The professor asked 10 women to stand up in front of our medical school class of 150 students. I stood in the lineup not knowing what to expect. “One of you will get breast cancer in your lifetime,” he said. One in ten. It was a sobering statement about the prevalence of breast cancer among women. But I shrugged it off: “That will never be me.”

At age 23, I was invincible. But by age 50, I was rolling into the operating room to treat my invasive breast cancer.

This was not in my plan – cancer was not supposed to be part of my story! My life was suddenly overtaken by trying to figure out what I did wrong, what caused this, and who I could blame. I lived for the results of the next lab test. Self-preservation became ultimate because I didn’t grasp that a better Author than me was writing my life story.

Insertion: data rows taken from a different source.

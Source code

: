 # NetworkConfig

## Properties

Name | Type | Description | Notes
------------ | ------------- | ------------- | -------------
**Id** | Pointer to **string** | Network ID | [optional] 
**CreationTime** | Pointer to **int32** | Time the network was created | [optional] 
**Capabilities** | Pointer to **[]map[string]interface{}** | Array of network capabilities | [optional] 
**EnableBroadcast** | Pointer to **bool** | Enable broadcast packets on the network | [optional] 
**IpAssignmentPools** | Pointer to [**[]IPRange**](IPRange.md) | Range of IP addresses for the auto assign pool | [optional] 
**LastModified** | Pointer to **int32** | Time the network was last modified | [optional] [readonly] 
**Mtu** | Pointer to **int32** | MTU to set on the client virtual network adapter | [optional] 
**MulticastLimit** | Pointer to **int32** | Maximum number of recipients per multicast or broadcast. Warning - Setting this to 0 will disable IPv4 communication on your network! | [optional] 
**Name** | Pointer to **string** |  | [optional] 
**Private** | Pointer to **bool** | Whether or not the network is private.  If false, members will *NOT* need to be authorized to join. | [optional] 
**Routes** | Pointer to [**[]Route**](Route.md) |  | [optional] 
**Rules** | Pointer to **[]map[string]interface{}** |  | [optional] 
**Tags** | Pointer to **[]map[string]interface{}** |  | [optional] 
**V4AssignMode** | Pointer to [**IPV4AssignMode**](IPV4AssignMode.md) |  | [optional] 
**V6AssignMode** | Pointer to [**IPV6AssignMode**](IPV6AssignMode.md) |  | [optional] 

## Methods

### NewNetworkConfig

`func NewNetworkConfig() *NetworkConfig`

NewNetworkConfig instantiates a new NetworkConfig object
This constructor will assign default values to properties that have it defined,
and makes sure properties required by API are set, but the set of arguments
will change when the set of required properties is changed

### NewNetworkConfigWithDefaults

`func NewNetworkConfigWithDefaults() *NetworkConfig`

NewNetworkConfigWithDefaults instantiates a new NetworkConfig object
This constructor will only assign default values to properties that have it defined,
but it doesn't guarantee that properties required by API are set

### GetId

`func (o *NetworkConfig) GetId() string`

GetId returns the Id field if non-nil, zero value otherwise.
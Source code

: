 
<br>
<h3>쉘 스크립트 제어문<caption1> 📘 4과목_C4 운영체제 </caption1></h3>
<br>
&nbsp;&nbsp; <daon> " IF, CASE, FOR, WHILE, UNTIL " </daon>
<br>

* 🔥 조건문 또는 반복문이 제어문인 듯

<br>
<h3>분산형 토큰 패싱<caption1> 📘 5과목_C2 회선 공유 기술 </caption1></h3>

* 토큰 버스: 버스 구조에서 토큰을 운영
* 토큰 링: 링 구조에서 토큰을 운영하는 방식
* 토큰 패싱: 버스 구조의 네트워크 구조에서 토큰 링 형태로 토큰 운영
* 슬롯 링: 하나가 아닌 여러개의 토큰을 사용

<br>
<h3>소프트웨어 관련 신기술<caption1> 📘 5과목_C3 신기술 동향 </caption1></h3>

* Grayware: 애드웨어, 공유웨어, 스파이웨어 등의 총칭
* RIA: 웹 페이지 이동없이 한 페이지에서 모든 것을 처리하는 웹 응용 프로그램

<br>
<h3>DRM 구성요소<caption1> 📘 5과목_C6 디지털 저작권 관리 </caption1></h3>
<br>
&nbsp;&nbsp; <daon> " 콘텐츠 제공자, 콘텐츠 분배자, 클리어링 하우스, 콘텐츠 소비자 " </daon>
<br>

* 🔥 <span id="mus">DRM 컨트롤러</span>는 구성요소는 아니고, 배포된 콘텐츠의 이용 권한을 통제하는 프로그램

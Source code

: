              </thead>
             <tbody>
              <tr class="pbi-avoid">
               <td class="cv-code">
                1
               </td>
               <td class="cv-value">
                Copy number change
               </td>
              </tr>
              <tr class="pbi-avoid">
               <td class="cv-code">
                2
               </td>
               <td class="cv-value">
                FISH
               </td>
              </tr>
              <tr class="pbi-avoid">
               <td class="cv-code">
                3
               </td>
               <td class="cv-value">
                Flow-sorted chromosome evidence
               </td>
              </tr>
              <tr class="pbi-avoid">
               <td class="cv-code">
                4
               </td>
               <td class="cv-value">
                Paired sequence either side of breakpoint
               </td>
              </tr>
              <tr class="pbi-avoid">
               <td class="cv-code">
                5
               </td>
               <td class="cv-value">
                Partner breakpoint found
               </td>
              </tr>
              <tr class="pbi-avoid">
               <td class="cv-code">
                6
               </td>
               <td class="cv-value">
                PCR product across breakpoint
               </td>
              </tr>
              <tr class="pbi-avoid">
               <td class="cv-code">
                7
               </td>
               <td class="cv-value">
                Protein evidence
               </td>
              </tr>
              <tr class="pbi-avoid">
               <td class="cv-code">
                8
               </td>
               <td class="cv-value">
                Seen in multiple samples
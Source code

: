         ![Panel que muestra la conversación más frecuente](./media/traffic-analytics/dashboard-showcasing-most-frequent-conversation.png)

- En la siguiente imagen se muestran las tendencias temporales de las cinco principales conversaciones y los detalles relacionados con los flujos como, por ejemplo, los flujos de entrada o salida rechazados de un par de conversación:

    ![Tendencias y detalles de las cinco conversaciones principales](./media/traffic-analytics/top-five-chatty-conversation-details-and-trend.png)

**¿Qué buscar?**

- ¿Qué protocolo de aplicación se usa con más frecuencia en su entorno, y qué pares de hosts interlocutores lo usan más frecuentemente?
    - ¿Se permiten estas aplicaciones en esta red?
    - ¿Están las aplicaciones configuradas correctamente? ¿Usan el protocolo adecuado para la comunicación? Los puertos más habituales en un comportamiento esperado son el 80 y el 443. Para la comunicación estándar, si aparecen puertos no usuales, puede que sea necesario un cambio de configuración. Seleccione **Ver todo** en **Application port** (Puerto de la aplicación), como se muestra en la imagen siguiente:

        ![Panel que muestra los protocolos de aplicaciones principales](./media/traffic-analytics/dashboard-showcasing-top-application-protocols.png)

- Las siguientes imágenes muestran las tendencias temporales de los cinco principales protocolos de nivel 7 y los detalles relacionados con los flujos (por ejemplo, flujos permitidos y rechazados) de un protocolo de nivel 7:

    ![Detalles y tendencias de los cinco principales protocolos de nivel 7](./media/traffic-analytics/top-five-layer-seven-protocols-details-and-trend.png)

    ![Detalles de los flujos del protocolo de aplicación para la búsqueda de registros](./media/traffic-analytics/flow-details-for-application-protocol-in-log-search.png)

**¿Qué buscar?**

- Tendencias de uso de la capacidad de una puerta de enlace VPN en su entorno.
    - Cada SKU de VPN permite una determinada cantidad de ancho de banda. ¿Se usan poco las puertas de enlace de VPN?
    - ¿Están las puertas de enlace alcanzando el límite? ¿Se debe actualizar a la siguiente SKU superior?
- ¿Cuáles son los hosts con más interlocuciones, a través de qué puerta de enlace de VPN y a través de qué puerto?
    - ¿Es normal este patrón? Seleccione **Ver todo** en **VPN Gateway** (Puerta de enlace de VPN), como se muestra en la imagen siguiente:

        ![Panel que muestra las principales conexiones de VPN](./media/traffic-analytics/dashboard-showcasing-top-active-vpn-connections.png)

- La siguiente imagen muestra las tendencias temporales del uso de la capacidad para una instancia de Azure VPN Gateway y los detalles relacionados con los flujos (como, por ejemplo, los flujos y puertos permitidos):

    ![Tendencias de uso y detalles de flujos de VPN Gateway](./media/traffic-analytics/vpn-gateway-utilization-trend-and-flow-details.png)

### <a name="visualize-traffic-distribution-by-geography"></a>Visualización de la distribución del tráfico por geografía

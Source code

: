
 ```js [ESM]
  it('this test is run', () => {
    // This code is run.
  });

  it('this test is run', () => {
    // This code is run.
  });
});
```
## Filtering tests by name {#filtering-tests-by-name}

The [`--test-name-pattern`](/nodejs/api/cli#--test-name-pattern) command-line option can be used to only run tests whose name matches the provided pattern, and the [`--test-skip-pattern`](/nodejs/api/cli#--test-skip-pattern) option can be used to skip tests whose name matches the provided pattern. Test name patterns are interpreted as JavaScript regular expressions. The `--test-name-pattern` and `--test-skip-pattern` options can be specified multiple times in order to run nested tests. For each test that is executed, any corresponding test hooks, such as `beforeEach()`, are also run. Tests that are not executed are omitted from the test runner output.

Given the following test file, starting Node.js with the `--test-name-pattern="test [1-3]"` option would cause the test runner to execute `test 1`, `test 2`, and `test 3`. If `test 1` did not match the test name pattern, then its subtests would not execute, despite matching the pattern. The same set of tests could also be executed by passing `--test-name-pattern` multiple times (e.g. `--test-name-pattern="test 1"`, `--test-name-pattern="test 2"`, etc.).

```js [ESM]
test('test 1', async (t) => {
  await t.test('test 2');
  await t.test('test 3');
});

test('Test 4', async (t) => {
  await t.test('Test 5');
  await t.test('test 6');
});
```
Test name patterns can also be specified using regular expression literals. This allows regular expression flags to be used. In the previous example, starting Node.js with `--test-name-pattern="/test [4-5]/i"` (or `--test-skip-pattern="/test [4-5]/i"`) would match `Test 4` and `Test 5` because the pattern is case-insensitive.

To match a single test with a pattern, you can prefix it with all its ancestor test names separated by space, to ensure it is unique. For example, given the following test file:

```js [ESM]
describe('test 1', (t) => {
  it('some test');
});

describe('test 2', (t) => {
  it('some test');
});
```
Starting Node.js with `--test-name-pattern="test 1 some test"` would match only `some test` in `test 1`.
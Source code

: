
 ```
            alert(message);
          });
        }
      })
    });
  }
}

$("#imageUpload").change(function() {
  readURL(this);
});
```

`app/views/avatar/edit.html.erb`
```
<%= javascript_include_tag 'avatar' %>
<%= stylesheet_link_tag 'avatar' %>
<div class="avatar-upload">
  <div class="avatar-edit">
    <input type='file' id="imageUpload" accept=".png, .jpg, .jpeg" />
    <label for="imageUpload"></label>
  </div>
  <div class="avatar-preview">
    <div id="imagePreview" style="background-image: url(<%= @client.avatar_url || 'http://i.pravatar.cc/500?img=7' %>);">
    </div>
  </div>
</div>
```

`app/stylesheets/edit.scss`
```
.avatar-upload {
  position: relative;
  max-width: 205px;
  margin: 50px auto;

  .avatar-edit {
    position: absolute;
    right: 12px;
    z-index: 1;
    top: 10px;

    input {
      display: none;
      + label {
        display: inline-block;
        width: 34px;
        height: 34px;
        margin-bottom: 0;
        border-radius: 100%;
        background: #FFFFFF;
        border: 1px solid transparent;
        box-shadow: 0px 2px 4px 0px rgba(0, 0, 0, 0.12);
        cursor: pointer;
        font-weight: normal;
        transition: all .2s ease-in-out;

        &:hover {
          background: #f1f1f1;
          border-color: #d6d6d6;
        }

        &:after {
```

In the following years, as God gently revealed Himself to me, I was able to see cancer as only one thread in the tapestry God was weaving in my life and the life of the world. My small story of self-preservation was inadequate to contain all that God wanted to do. I viewed cancer as a damaging, destroying, devastating event that was taking away the life I wanted. But God transformed it into something that actually added to who He had made me to be and how He wanted me to contribute to the world. Cancer became a gift. 

Once God introduced me to all the complexity and intrigue and mystery of His Story, He drew me in. But the beauty of that Tapestry also showed me other ways I was still clinging to my small story, centered on myself. God opened my eyes to see where I had been blind to a bigger narrative. When the blindness of the past became evident, it increased my desire to be more attentive to the blindness of the present. I learned – and am still learning – to surrender the places where I am preserving myself rather than clinging to Him.

The big story of my cancer is not about me. It’s only a brief interlude in the glorious Story that God is writing in the life of the world. So in a way, my 23-year-old sense of invincibility remains. Cancer can’t ultimately destroy me, and it doesn’t define me. Because even if I don’t yet know the end of my story, I know the end of God’s.

When have you experienced glimpses of a story bigger than yourself? In what difficult life circumstance could God be transforming pain into an experience that enriches you and enlivens your relationship with Him?